[[ Extracted entries, beginning ]]
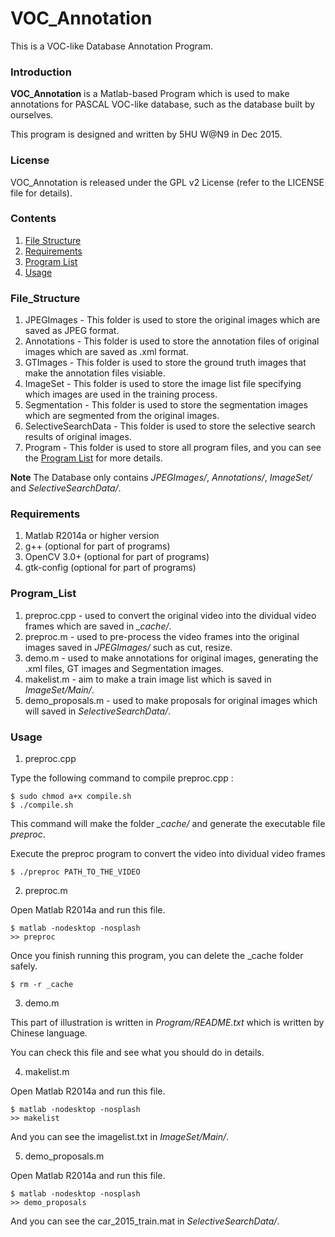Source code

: # VOC_Annotation
This is a VOC-like Database Annotation Program.

### Introduction
**VOC_Annotation** is a Matlab-based Program which is used to make annotations for PASCAL VOC-like database, such as the database built by ourselves.

This program is designed and written by 5HU W@N9 in Dec 2015.

### License
VOC_Annotation is released under the GPL v2 License (refer to the LICENSE file for details).

### Contents
1. [File Structure](#file_structure)
2. [Requirements](#requirements)
3. [Program List](#program_list)
4. [Usage](#usage)

### File_Structure
   1. JPEGImages - This folder is used to store the original images which are saved as JPEG format.
   2. Annotations - This folder is used to store the annotation files of original images which are saved as .xml format.
   3. GTImages - This folder is used to store the ground truth images that make the annotation files visiable.
   4. ImageSet - This folder is used to store the image list file specifying which images are used in the training process.
   5. Segmentation - This folder is used to store the segmentation images which are segmented from the original images.
   6. SelectiveSearchData - This folder is used to store the selective search results of original images.
   7. Program - This folder is used to store all program files, and you can see the [Program List](#program_list) for more details.
   
**Note** The Database only contains *JPEGImages/*, *Annotations/*, *ImageSet/* and *SelectiveSearchData/*.

### Requirements
   1. Matlab R2014a or higher version
   2. g++ (optional for part of programs)
   3. OpenCV 3.0+ (optional for part of programs)
   4. gtk-config (optional for part of programs)

### Program_List
   1. preproc.cpp - used to convert the original video into the dividual video frames which are saved in *_cache/*.
   2. preproc.m - used to pre-process the video frames into the original images saved in *JPEGImages/* such as cut, resize.
   3. demo.m - used to make annotations for original images, generating the .xml files, GT images and Segmentation images.
   4. makelist.m - aim to make a train image list which is saved in *ImageSet/Main/*.
   5. demo_proposals.m - used to make proposals for original images which will saved in *SelectiveSearchData/*.

### Usage
   1. preproc.cpp
   
   Type the following command to compile preproc.cpp :
   ``` Shell
   $ sudo chmod a+x compile.sh
   $ ./compile.sh 
   ```
   This command will make the folder *_cache/* and generate the executable file *preproc*.
   
   Execute the preproc program to convert the video into dividual video frames
   ``` Shell
   $ ./preproc PATH_TO_THE_VIDEO
   ```
   
   2. preproc.m
   
   Open Matlab R2014a and run this file.
   ``` Shell
   $ matlab -nodesktop -nosplash
   >> preproc
   ```
   Once you finish running this program, you can delete the _cache folder safely.
   ``` Shell
   $ rm -r _cache
   ```
   
   3. demo.m
   
   This part of illustration is written in *Program/README.txt* which is written by Chinese language.
   
   You can check this file and see what you should do in details.

   4. makelist.m
   
   Open Matlab R2014a and run this file.
   ``` Shell
   $ matlab -nodesktop -nosplash
   >> makelist
   ```
   And you can see the imagelist.txt in *ImageSet/Main/*.

   5. demo_proposals.m
   
   Open Matlab R2014a and run this file.
   ``` Shell
   $ matlab -nodesktop -nosplash
   >> demo_proposals
   ```
   And you can see the car_2015_train.mat in *SelectiveSearchData/*.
[[ Extracted entries, end ]]
■ **Task objective**:
Would you please copy exactly the part of the entries above that begins at the line containing "5. Segmentation - This" and ends at the line containing "7. Program - This", both lines included?

■ **Reply to the exercise**:
   5. Segmentation - This folder is used to store the segmentation images which are segmented from the original images.
   6. SelectiveSearchData - This folder is used to store the selective search results of original images.
   7. Program - This folder is used to store all program files, and you can see the [Program List](#program_list) for more details.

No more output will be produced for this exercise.